Streaming Data - Amazon Kinesis

No Free Tier, each service has its own pricing based on attributes.

Binary-encoded Data Base64 text-encoded Data
Amazon Kinesis Video Streams Amazon Kinesis Data Streams
Amazon Kinesis Data Firehose
Amazon Kinesis Data Analytics

Pricing

  • Video Stream - Volume of Data ingested, Volume of Data Consumed and data stored across video streams in an account
  • Data Streams - Hourly charged based on shards whether data is there or not, data charges for putting data into stream, optional extended retention incurs charges hours charge per shard for data stored, number of consumers and amount of data.
  • Firehose - Data put into delivery stream, data transformed, delivery to VPC and number of AZs.
  • Data Analysis - Hourly rate based on KPUS. KPU - 1 vCPU and 4 GB of Memory

Layers of Streaming

Image title

Amazon Kinesis Data Streams

Properties

  • real-time data collection messaging service
  • Maintains a copy of all data in the received order
  • Data is stored for 24 hours default, up to 365 days if configured using IncreaseStreamRetentionPeriod.
  • Ability to process large data streams in real-time, ability to read and replay records to multiple consumer applications.
  • Kinesis Data Stream can encrypt data using KMS as producers put data on the stream.
  • Kinesis data stream has put to get latency of less than 1 seconds.

Structure

  • Stream is made of one or more Shards
  • Shards hold Data Records in sequence. Shards can handle 1000 records/second. Write - 1000 records/second 1MB/second. Read - 2MB/seconds.
  • Data Record is made of Partition Key (which shard), Sequence Number (per shard ordering) and Actual Data (up to 1MB).
  • Producers put data on streams and consumers read data using Kinesis Client Library (KCL).
  • Kinesis Data Stream does not inspect or alter the data payload, consumers must do what is necessary.
  • Data in streams are immutable.
  • Data can't be removed and can only expire.
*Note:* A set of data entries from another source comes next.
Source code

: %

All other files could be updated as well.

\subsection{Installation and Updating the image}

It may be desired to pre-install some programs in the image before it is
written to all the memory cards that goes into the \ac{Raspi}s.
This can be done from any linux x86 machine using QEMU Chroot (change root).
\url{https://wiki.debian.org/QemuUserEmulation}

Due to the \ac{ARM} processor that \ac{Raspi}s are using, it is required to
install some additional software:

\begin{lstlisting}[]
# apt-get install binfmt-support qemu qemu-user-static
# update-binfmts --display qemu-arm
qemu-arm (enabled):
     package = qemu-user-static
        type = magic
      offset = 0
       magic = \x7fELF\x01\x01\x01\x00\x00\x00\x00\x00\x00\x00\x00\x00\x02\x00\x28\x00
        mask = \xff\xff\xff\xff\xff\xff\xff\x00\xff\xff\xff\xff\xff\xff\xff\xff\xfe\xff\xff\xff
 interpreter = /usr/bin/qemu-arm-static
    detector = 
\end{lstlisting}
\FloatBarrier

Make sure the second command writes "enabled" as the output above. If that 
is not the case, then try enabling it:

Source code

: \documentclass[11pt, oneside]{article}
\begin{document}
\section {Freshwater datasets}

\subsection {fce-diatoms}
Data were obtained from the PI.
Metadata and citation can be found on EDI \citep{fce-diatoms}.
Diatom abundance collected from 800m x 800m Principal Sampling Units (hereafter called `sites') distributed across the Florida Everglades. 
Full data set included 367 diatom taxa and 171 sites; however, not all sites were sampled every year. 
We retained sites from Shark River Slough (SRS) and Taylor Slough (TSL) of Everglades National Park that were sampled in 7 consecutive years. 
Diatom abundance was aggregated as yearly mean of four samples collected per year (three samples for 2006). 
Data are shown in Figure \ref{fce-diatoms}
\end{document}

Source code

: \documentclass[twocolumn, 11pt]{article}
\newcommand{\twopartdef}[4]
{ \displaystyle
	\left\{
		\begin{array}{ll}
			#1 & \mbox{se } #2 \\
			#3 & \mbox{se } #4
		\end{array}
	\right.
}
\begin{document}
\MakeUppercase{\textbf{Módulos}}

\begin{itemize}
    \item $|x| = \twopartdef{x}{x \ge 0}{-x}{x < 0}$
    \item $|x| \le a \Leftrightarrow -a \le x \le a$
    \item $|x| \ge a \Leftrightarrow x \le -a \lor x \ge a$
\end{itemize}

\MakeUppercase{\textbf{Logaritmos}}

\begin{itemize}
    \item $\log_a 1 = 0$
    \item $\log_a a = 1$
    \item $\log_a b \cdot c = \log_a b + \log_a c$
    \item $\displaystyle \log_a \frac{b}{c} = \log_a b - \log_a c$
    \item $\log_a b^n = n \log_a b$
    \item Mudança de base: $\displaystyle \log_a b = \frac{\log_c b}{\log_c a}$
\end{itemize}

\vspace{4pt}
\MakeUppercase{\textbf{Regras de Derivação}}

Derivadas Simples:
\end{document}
Kinesis Client Library (KCL)

  • KCL manages a Record Processor per shard ensuring data processed from each Shard.
  • KCL uses DynamoDB to store control data and creates one table per application reading data from a stream.
  • Can run on EC2, Elastic Beanstalk and Data Centre Servers.

Configuration

On Demand

  • Adjusts throughput based on demand
  • Billed for actual usage.

Provisioned

  • Specify the number of shards
  • Billed for hourly provision of shards
  • Splitting and Merging shard operations happens during increase and decrease.

Consumer

Classic/Standard

  • Pulls data from streams
  • Limits of how many times consumers can pull
  • This is also called the polling mechanism
  • 2 MBPs per second read throughput per shard. The limit is shared by consumers.
  • 5 API Calls per second per shard. Get call returns 10K records.
  • 200 milliseconds of latency.

Enhanced Fan out

  • Every consumer gets 2 MBPs throughput per shard and limits are removed.
  • SubscribeToShard() by consumer. Data is pushed to consumer at a rate or 2MBPs for 5 mins.
  • Every consumer gets its own 2MBPs data pushed and removes the limit of 5 API Request. This push is done using HTTP/2.
  • This is a push model and not a pull model.
  • Increased cost because of this
  • Soft Limit of 20 consumers registration per stream. Each consumer can be registered with a single stream at a time.
  • 70ms of latency.

Amazon Kinesis Video Streams

  • Stream processing binary-encoded data such as video and audio.
  • Supports open-source project WebRTC which allows for two-way, real-time media streaming between web browsers, mobile applications and connected devices.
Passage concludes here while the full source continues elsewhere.